While Selnick’s expenses were modest in comparison with several Cabinet members’ spending on first-class tickets and chartered flights, some veterans’ groups said they found them galling in light of Selnick’s past criticism of wasteful spending at the department, which he once called, “the VA rabbit hole.”

“The department has serious performance and accountability issues, for which our veterans and their families are paying the price,” Selnick said in a 2014 news release that is typical of dozens of statements he made before the 2016 election.

Before joining Veterans Affairs, Selnick was associated with an advocacy group called Concerned Veterans for America, financed largely by billionaire conservative activists Charles G. and David H. Koch.

Selnick, a former Air Force captain who had worked for a chain of California weight-loss clinics, became a leading health care policy analyst for the group despite having little experience in the field. He and the group pushed proposals to shift from providing veterans with care through the current system of public veterans hospitals, and toward private providers and a payment system akin to private health insurance.

Concerned Veterans for America had been somewhat obscure before the 2016 election, and was generally dismissed by major veterans’ associations like the American Legion. But after President Donald Trump was elected, the group was given a leading advisory role, and Selnick was hired by Veterans Affairs and appointed to the White House Domestic Policy Council.

There he clashed with Trump’s first Veterans Affairs secretary, Shulkin, who fired him, according to former department officials. After Trump replaced Shulkin last spring, Selnick returned as a senior adviser to Shulkin’s successor, Wilkie.
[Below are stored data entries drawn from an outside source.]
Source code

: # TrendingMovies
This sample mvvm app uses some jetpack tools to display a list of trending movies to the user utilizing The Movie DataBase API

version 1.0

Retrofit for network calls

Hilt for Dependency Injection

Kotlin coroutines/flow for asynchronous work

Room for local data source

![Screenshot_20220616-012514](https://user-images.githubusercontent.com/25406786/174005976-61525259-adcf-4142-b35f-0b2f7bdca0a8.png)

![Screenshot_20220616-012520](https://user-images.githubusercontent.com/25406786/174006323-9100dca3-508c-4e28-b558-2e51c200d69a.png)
Staff members at the department, speaking on the condition of anonymity because they were not authorized to discuss the matter publicly, said Selnick took over planning for how to implement the VA Mission Act, a sweeping law passed in 2018 that veterans’ groups say may reshape veterans’ health care and perhaps the department as well. In January the department announced that it was greatly expanding the scope for veterans to receive publicly paid care from private health providers.
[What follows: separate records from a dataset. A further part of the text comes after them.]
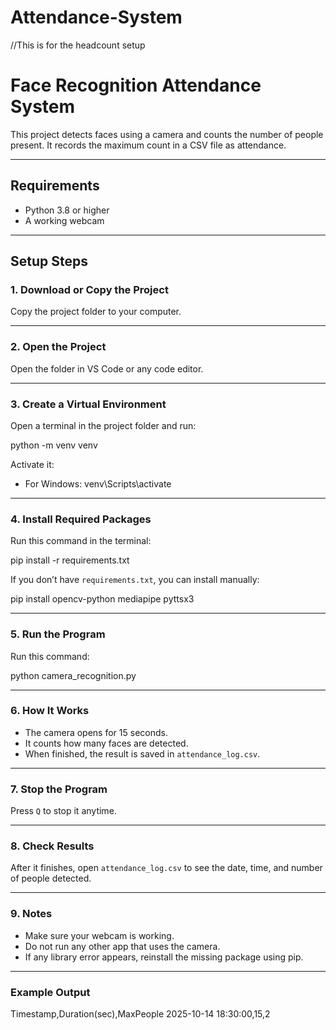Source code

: # Attendance-System

//This is for the headcount setup 

# Face Recognition Attendance System

This project detects faces using a camera and counts the number of people present. It records the maximum count in a CSV file as attendance.

---

## Requirements

- Python 3.8 or higher
- A working webcam

---

## Setup Steps

### 1. Download or Copy the Project
Copy the project folder to your computer.

---

### 2. Open the Project
Open the folder in VS Code or any code editor.

---

### 3. Create a Virtual Environment
Open a terminal in the project folder and run:

python -m venv venv



Activate it:

- For Windows:
venv\Scripts\activate


---

### 4. Install Required Packages
Run this command in the terminal:

pip install -r requirements.txt


If you don’t have `requirements.txt`, you can install manually:

pip install opencv-python mediapipe pyttsx3




---

### 5. Run the Program
Run this command:

python camera_recognition.py




---

### 6. How It Works
- The camera opens for 15 seconds.
- It counts how many faces are detected.
- When finished, the result is saved in `attendance_log.csv`.

---

### 7. Stop the Program
Press `Q` to stop it anytime.

---

### 8. Check Results
After it finishes, open `attendance_log.csv` to see the date, time, and number of people detected.

---

### 9. Notes
- Make sure your webcam is working.
- Do not run any other app that uses the camera.
- If any library error appears, reinstall the missing package using pip.

---

### Example Output
Timestamp,Duration(sec),MaxPeople
2025-10-14 18:30:00,15,2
The country’s largest veterans groups have generally opposed Selnick’s plans, saying that increased privatization of veterans’ health care would be costly and could undermine the existing veterans’ hospital system.

Jeremy Butler, a Navy veteran who heads the Iraq and Afghanistan Veterans of America, said Wednesday that at the very least, the travel reimbursements for Selnick raise questions about administrative competence at Veterans Affairs.

“Our members are deeply concerned in what we are seeing as a trend of waste and mismanagement at the department,” he said. “Every dollar wasted on travel is a dollar that is not going to fund veteran suicide and veteran homelessness” prevention programs.